#### [INFORMATION PROVIDED]
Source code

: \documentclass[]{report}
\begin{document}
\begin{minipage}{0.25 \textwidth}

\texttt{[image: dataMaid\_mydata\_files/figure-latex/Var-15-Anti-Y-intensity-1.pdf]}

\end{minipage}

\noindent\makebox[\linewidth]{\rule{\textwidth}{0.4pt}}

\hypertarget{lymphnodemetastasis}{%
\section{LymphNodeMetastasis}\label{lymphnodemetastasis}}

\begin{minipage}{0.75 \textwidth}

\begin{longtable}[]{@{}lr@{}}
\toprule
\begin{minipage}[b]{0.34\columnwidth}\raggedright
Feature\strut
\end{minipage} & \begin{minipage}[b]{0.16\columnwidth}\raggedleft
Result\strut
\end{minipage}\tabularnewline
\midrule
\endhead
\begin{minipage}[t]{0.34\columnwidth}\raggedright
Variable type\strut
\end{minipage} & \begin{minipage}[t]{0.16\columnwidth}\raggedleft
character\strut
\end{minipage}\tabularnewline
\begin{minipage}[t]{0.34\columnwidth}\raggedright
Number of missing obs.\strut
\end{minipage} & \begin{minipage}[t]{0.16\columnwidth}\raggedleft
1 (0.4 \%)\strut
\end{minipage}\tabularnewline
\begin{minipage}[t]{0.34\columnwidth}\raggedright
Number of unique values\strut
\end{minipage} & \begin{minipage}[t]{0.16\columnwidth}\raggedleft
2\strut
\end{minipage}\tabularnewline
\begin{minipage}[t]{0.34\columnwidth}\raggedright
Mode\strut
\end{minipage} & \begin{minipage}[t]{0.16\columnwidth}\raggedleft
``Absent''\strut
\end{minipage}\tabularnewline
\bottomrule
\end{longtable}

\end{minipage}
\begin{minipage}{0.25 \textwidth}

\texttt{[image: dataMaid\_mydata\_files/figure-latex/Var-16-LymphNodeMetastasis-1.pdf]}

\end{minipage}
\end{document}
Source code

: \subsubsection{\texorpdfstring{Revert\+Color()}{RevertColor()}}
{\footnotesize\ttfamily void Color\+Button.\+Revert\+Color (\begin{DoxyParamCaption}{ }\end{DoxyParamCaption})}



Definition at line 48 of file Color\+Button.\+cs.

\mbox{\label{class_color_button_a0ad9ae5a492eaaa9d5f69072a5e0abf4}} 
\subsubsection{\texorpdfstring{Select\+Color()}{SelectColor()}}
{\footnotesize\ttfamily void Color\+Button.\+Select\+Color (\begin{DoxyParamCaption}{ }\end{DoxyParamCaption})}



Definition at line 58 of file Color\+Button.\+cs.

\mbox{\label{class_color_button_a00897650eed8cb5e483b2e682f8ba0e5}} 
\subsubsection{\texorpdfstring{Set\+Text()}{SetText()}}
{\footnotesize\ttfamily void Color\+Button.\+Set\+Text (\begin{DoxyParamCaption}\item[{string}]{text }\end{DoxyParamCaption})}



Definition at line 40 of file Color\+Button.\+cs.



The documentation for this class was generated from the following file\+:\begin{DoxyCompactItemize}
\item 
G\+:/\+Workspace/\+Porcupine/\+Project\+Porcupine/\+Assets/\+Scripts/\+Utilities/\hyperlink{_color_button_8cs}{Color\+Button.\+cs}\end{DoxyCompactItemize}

#### [YOUR INSTRUCTIONS]
Find the word "Revert" in the listing above, then copy each line where it turns up.

#### [TASK RESPONSE]
: \subsubsection{\texorpdfstring{Revert\+Color()}{RevertColor()}}
{\footnotesize\ttfamily void Color\+Button.\+Revert\+Color (\begin{DoxyParamCaption}{ }\end{DoxyParamCaption})}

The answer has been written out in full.